**Your assignment:** Entries follow. Return each line that contains the word "Optional".

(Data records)

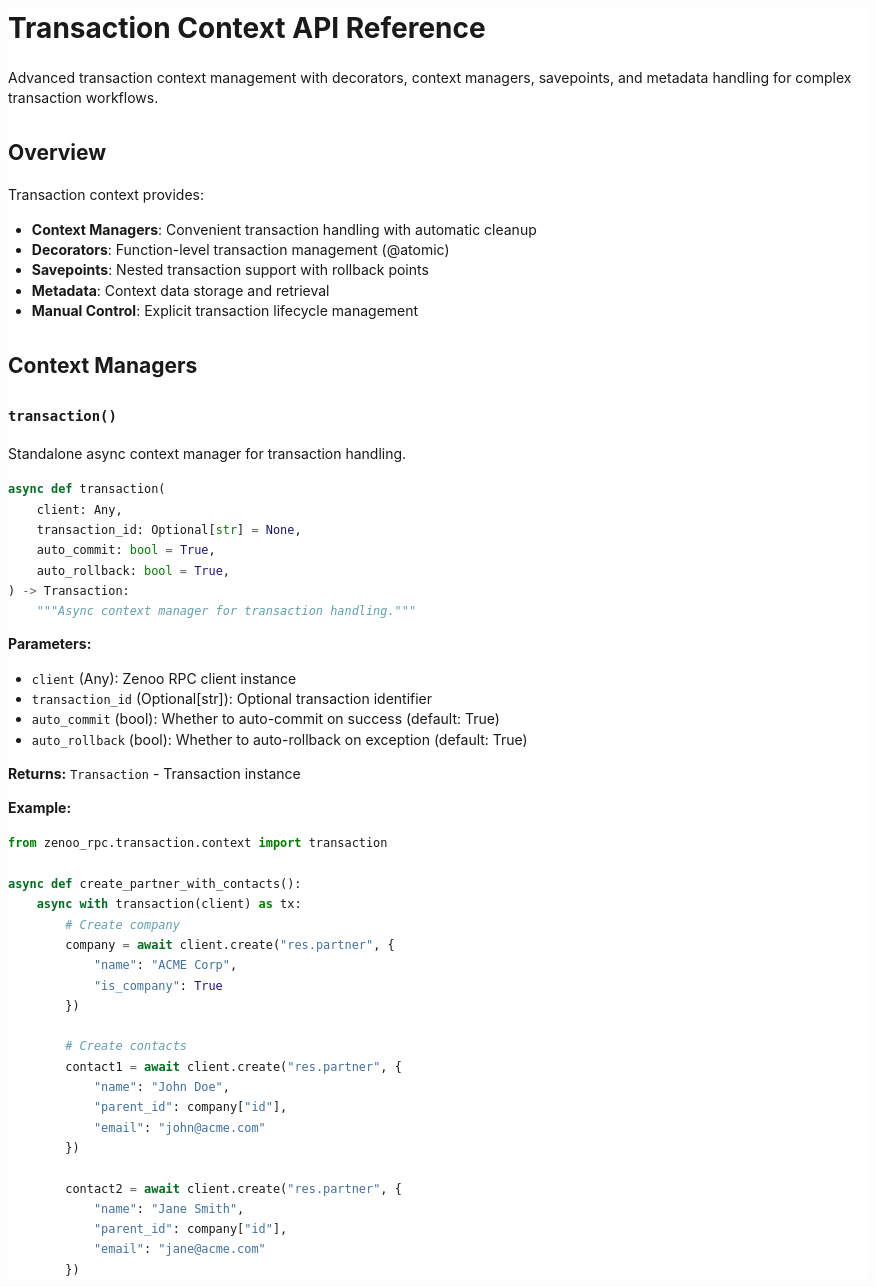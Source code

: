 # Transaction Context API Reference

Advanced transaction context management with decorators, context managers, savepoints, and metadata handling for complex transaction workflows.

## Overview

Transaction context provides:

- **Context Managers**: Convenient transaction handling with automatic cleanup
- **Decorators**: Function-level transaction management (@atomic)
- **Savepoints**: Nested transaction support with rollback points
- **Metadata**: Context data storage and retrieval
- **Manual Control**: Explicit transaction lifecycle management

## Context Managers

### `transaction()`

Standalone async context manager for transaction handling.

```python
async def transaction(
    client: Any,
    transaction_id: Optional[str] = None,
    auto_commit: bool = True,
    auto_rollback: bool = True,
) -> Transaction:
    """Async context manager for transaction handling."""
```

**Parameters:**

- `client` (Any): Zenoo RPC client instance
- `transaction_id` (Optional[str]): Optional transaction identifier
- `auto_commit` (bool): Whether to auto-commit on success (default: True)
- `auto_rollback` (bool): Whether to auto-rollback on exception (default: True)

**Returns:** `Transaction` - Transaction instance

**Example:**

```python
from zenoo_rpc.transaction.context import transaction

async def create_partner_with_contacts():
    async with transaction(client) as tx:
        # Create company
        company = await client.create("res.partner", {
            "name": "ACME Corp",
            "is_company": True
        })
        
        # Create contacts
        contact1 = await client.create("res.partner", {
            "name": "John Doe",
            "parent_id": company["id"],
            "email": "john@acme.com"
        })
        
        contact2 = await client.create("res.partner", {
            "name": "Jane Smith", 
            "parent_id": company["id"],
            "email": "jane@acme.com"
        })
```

**Result below:**
    transaction_id: Optional[str] = None,
- `transaction_id` (Optional[str]): Optional transaction identifier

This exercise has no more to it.